Stapp will be joined by special guests Messer and Sunflower Dead in the Broward Center's Amaturo Theater.
Who knows whether Creed still lives.
Stapp, guitarist Mark Tremonti, bassist Brian Marshall, and drummer Scott Phillips owned the 2000s. Creed's first three albums — 1997's My Own Prison; 1999's Human Clay, which included the Grammy-winning megahit "With Arms Wide Open"; and 2001's Weathered — went multiplatinum, and the band boasted one of the most commercially successful series of tours in music history. Their 2009 reunification album, Full Circle, yielded three more hit songs and one last full-blown tour before the bandmates wandered back to the groups and music they'd been concentrating on since Creed disbanded in 2004.
Stapp, routinely asked about a possible re-reunification, has only recently begun to deliver responses that fall short of his previous upbeat affirmatives. "Right now, my passion is focused on writing new music," he told Ultimate Guitar in late August, "whether [that's] for me or for another artist or with my old band, who knows."
He calls his time with Art of Anarchy, which he joined in 2016, a "one-off" that is now behind him.
Stapp released one album with the so-called supergroup, which counts Jon and Vince Votta, John Moyer, and Ron "Bumblefoot" Thal as founding members.

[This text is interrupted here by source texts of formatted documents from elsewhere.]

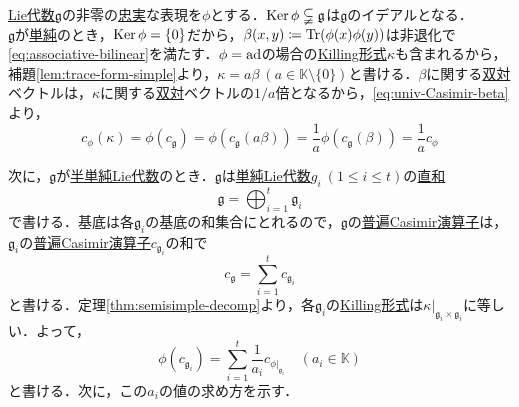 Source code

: \documentclass[rep_main]{subfiles}
\begin{document}
\hyperref[ax:LieAlg]{Lie代数}$\mathfrak{g}$の非零の\hyperref[def:faithful]{忠実}な表現を$\phi$とする．$\operatorname{Ker}\phi \subsetneqq \mathfrak{g}$は$\mathfrak{g}$のイデアルとなる．\\
$\mathfrak{g}$が\hyperref[def:simple-LieAlg]{単純}のとき，$\operatorname{Ker}\phi = \{0\}$だから，$\beta(x, y) \coloneqq \Tr(\phi(x)\phi(y))$は非退化で\eqref{eq:associative-bilinear}を満たす．$\phi = \operatorname{ad}$の場合の\hyperref[def:Killing-form]{Killing形式}$\kappa$も含まれるから，補題\ref{lem:trace-form-simple}より，$\kappa = a\beta\ (a \in \mathbb{K} \setminus \{0\})$と書ける．$\beta$に関する\hyperref[lem:Casimir]{双対}ベクトルは，$\kappa$に関する\hyperref[lem:Casimir]{双対}ベクトルの$1/a$倍となるから，\eqref{eq:univ-Casimir-beta}より，
\begin{equation}
	c_\phi(\kappa) = \phi(c_\mathfrak{g}) = \phi(c_\mathfrak{g}(a\beta)) = \frac{1}{a}\phi(c_\mathfrak{g}(\beta)) = \frac{1}{a}c_\phi
\end{equation}

次に，$\mathfrak{g}$が\hyperref[def:semisimple-LieAlg]{半単純Lie代数}のとき．$\mathfrak{g}$は\hyperref[def:simple-LieAlg]{単純Lie代数}$g_i\ (1 \leq i \leq t)$の\hyperref[thm:semisimple-decomp]{直和}
\begin{equation}
	\mathfrak{g} = \bigoplus_{i=1}^t\mathfrak{g}_i
\end{equation}
で書ける．基底は各$\mathfrak{g}_i$の基底の和集合にとれるので，$\mathfrak{g}$の\hyperref[def:univ-Casimir-op]{普遍Casimir演算子}は，$\mathfrak{g}_i$の\hyperref[def:univ-Casimir-op]{普遍Casimir演算子}$c_{\mathfrak{g}_i}$の和で
\begin{equation}
	c_\mathfrak{g} = \sum_{i=1}^t c_{\mathfrak{g}_i}
\end{equation}
と書ける．定理\ref{thm:semisimple-decomp}より，各$\mathfrak{g}_i$の\hyperref[def:Killing-form]{Killing形式}は$\kappa|_{\mathfrak{g}_i \times \mathfrak{g}_i}$に等しい．よって，
\begin{equation}
	\phi(c_{\mathfrak{g}_i}) = \sum_{i=1}^t \frac{1}{a_i}c_{\phi|_{\mathfrak{g}_i}}\quad  (a_i \in \mathbb{K})
\end{equation}
と書ける．次に，この$a_i$の値の求め方を示す．
\end{document}
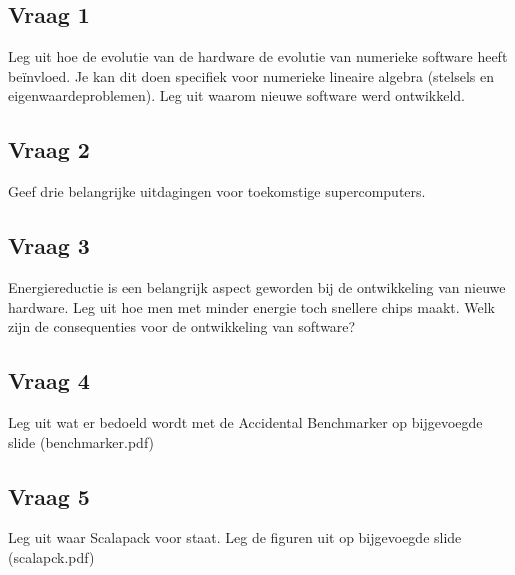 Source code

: \documentclass[../main.tex]{subfiles}
\begin{document}
\subsection{Vraag 1}
\begin{question}
Leg uit hoe de evolutie van de hardware de evolutie van numerieke software heeft beïnvloed. Je kan dit doen specifiek voor numerieke lineaire algebra (stelsels en eigenwaardeproblemen).
Leg uit waarom nieuwe software werd ontwikkeld.
\end{question}

\subsection{Vraag 2}
\begin{question}
Geef drie belangrijke uitdagingen voor toekomstige supercomputers.
\end{question}

\subsection{Vraag 3}
\begin{question}
Energiereductie is een belangrijk aspect geworden bij de ontwikkeling van nieuwe hardware. Leg uit hoe men met minder energie toch snellere chips maakt. Welk zijn de consequenties voor de ontwikkeling van software?
\end{question}

\subsection{Vraag 4}
\begin{question}
Leg uit wat er bedoeld wordt met de Accidental Benchmarker op bijgevoegde slide (benchmarker.pdf)
\end{question}

\subsection{Vraag 5}
\begin{question}
Leg uit waar Scalapack voor staat. Leg de figuren uit op bijgevoegde slide (scalapck.pdf)
\end{question}
\end{document}
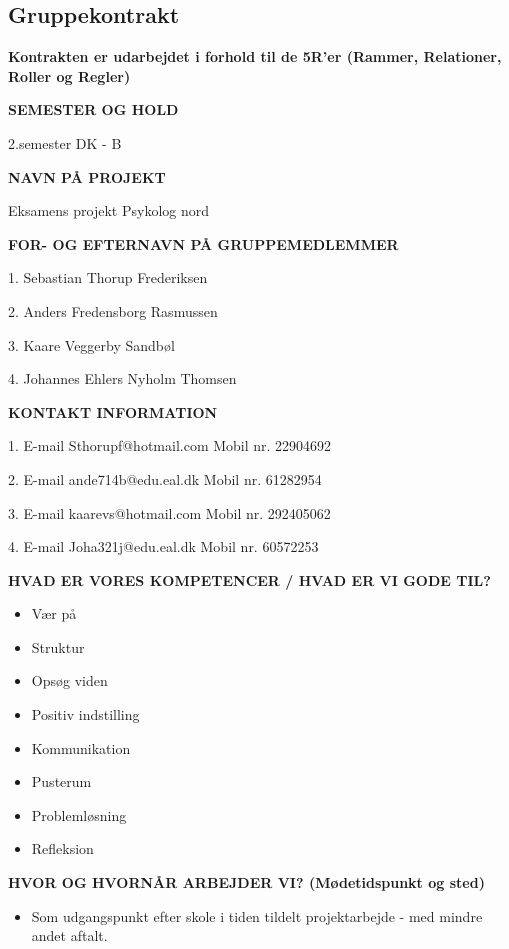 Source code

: \subsection{Gruppekontrakt}


\textbf{Kontrakten er udarbejdet i forhold til de 5R'er (Rammer, Relationer, Roller og Regler) }

\textbf{SEMESTER OG HOLD} 

2.semester DK - B 

 

\textbf{NAVN PÅ PROJEKT} 

Eksamens projekt Psykolog nord 


\textbf{FOR- OG EFTERNAVN PÅ GRUPPEMEDLEMMER} 

1. Sebastian Thorup Frederiksen 

2. Anders Fredensborg Rasmussen 

3. Kaare Veggerby Sandbøl 

4. Johannes Ehlers Nyholm Thomsen 

 

\textbf{KONTAKT INFORMATION} 

1. E-mail Sthorupf@hotmail.com  Mobil nr. 22904692 

2. E-mail ande714b@edu.eal.dk  Mobil nr. 61282954 

3. E-mail kaarevs@hotmail.com  Mobil nr. 292405062 

4. E-mail Joha321j@edu.eal.dk Mobil nr. 60572253 
 

 

\textbf{HVAD ER VORES KOMPETENCER / HVAD ER VI GODE TIL? }
\begin{itemize}
\item Vær på 

\item Struktur 

\item Opsøg viden 

\item Positiv indstilling 

\item Kommunikation 

\item Pusterum 

\item Problemløsning 

\item Refleksion 
\end{itemize}
\textbf{HVOR OG HVORNÅR ARBEJDER VI?  (Mødetidspunkt og sted) }
\begin{itemize}
\item Som udgangspunkt efter skole i tiden tildelt projektarbejde - med mindre andet aftalt. 
\end{itemize}


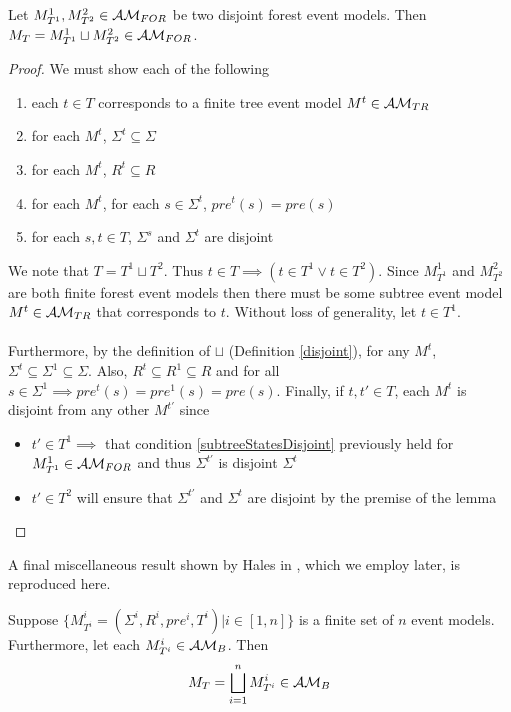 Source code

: \begin{lemma} \label{disjForestIsForest}
Let $M^1_{T^1}, M^2_{T^2} \in \mathcal{AM}_{FOR}$ be two disjoint forest event models.
Then $M_T = M^1_{T^1} \sqcup M^2_{T^2} \in \mathcal{AM}_{FOR}$.
\end{lemma}

\begin{proof}
We must show each of the following
\begin{enumerate}
	\item each $t \in T$ corresponds to a finite tree event model $M^t \in \mathcal{AM}_{TR}$ \label{treeCorrespondence}
	\item for each $M^t$, $\Sigma^t \subseteq \Sigma$ \label{forestStateSubsets}
	\item for each $M^t$, $R^t \subseteq R$ \label{forestEdgeSubsets}
	\item for each $M^t$, for each $s \in \Sigma^t$, $pre^t(s) = pre(s)$ \label{preconMatch}
	\item for each $s, t \in T$, $\Sigma^s$ and $\Sigma^t$ are disjoint \label{subtreeStatesDisjoint}
\end{enumerate}

We note that $T = T^1 \sqcup T^2$.
Thus $t \in T \implies (t \in T^1 \lor t \in T^2)$.
Since $M^1_{T^1}$ and $M^2_{T^2}$ are both finite forest event models then there must be some
subtree event model $M^t \in \mathcal{AM}_{TR}$ that corresponds to $t$.
Without loss of generality, let $t \in T^1$.\\
\\
Furthermore, by the definition of $\sqcup$ (Definition \ref{disjoint}), for any $M^t$, $\Sigma^t \subseteq \Sigma^1 \subseteq \Sigma$.
Also, $R^t \subseteq R^1 \subseteq R$ and for all $s \in \Sigma^1 \implies pre^t(s) = pre^1(s) =
pre(s)$.
Finally, if $t, t' \in T$, each $M^t$ is disjoint from any other $M^{t'}$ since
\begin{itemize}
	\item $t' \in T^1 \implies$ that condition \ref{subtreeStatesDisjoint} previously held for
	$M^1_{T^1} \in \mathcal{AM}_{FOR}$ and thus $\Sigma^{t'}$ is disjoint $\Sigma^t$
	\item $t' \in T^2$ will ensure that $\Sigma^{t'}$ and $\Sigma^t$ are disjoint by the premise of
	the lemma
\end{itemize}
\end{proof}

A final miscellaneous result shown by Hales in \FIXME, which we employ later, is reproduced here.

\begin{lemma} \label{brestrictDisjoint}
Suppose $\{ M^i_{T^i} = (\Sigma^i, R^i, pre^i, T^i) | i \in [1, n] \}$ is a finite set of $n$ event
models.
Furthermore, let each $M^i_{T^i} \in \mathcal{AM}_B$.
Then
\[
	M_T = \bigsqcup_{i = 1}^{n} M^i_{T^i} \in \mathcal{AM}_B
\]
\end{lemma}


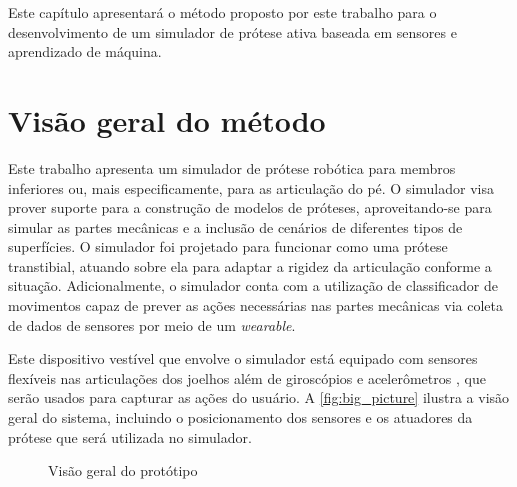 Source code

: Este capítulo apresentará o método proposto por este trabalho para o desenvolvimento de um simulador de prótese ativa baseada em sensores e aprendizado de máquina.

\section{Visão geral do método}\label{sec:metodo_protese}

Este trabalho apresenta um simulador de prótese robótica para membros inferiores ou, mais especificamente, para as articulação do pé. 
O simulador visa prover suporte para a construção de modelos de próteses,  
aproveitando-se para simular as partes mecânicas e a inclusão de cenários de diferentes tipos de superfícies.
O simulador foi projetado para funcionar como uma prótese transtibial, atuando sobre ela para adaptar a rigidez da articulação conforme a situação. Adicionalmente, o simulador conta com a utilização de classificador de movimentos capaz de prever as ações necessárias nas partes mecânicas via coleta de dados de sensores por meio de um \textit{wearable}.

Este dispositivo vestível que envolve o simulador está equipado com sensores flexíveis \cite{flex:datasheet} nas articulações dos joelhos além de giroscópios e acelerômetros \cite{invensense:imu_mpu}, que serão usados para capturar as ações do usuário. A \autoref{fig:big_picture} ilustra a visão geral do sistema, incluindo o posicionamento dos sensores e os atuadores da prótese que será utilizada no simulador.

\begin{figure}[h]
	\caption{\label{fig:big_picture}Visão geral do protótipo}
	\begin{center}
	\end{center}
\end{figure}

Stapp had replaced Art of Anarchy's hired-gun frontman, Scott Weiland, after Weiland died of a drug overdose in December 2015 while on tour with the band he apparently preferred, the Wildabouts.
Stapp has had his own struggles with drug addiction, along with mental health issues, legal troubles, and a suicide attempt. But his career as a solo artist has been a buoy in his post-Creed world.

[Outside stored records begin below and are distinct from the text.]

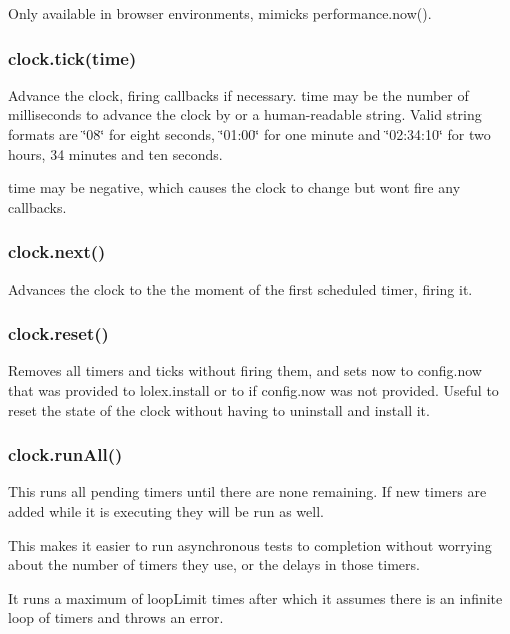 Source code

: Only available in browser environments, mimicks performance.\+now().

\subsubsection*{{\ttfamily clock.\+tick(time)}}

Advance the clock, firing callbacks if necessary. {\ttfamily time} may be the number of milliseconds to advance the clock by or a human-\/readable string. Valid string formats are {\ttfamily \char`\"{}08\char`\"{}} for eight seconds, {\ttfamily \char`\"{}01\+:00\char`\"{}} for one minute and {\ttfamily \char`\"{}02\+:34\+:10\char`\"{}} for two hours, 34 minutes and ten seconds.

{\ttfamily time} may be negative, which causes the clock to change but won\textquotesingle{}t fire any callbacks.

\subsubsection*{{\ttfamily clock.\+next()}}

Advances the clock to the the moment of the first scheduled timer, firing it.

\subsubsection*{{\ttfamily clock.\+reset()}}

Removes all timers and ticks without firing them, and sets {\ttfamily now} to {\ttfamily config.\+now} that was provided to {\ttfamily lolex.\+install} or to {} if {\ttfamily config.\+now} was not provided. Useful to reset the state of the clock without having to {\ttfamily uninstall} and {\ttfamily install} it.

\subsubsection*{{\ttfamily clock.\+run\+All()}}

This runs all pending timers until there are none remaining. If new timers are added while it is executing they will be run as well.

This makes it easier to run asynchronous tests to completion without worrying about the number of timers they use, or the delays in those timers.

It runs a maximum of {\ttfamily loop\+Limit} times after which it assumes there is an infinite loop of timers and throws an error.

His 2003 solo debut LP, The Great Divide, went platinum, and his 2013 sophomore album, Proof of Life, featured his first solo Billboard number one, "Slow Suicide." With the July 2019 release of The Space Between the Shadows, the Orlando native, who recently turned 46, shows he's still a master craftsman when it comes to lyrics, and he remains ever earnest and humble in his songs' messaging.

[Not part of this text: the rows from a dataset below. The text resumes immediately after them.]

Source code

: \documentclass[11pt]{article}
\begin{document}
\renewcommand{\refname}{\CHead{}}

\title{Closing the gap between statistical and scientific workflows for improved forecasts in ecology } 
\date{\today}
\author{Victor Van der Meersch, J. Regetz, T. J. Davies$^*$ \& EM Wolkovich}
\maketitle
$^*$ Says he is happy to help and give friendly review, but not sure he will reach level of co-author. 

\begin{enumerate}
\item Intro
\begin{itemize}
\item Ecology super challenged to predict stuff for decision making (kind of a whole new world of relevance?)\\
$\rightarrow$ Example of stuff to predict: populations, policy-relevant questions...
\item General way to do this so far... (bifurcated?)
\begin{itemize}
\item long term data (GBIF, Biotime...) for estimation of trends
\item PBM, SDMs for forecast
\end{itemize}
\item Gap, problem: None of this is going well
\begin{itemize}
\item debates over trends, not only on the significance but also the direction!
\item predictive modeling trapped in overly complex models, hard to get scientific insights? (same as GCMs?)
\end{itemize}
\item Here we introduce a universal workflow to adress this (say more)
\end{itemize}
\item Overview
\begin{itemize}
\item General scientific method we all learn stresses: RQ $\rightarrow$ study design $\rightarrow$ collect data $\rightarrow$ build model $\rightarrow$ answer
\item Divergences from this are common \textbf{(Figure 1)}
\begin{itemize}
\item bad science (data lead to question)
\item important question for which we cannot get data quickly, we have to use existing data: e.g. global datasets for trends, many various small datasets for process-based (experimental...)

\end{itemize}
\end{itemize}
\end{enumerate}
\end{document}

One heart-wrenching example: In the ballad "Gone Too Soon" from the album, he eulogizes Chris Cornell, the longtime lead singer for Soundgarten who reportedly hanged himself in May 2017; and Chester Bennington, the Linkin Park singer who took his own life three months later.
Stapp may not be a master of subtlety, but it will never be said he doesn't keep it real.
Scott Stapp. 8 p.m. Friday, September 27, at Broward Center for the Performing Arts, 201 SW Fifth Ave., Fort Lauderdale; 954-462-0222; browardcenter.org. Tickets cost $40 to $65 via ticketmaster.com.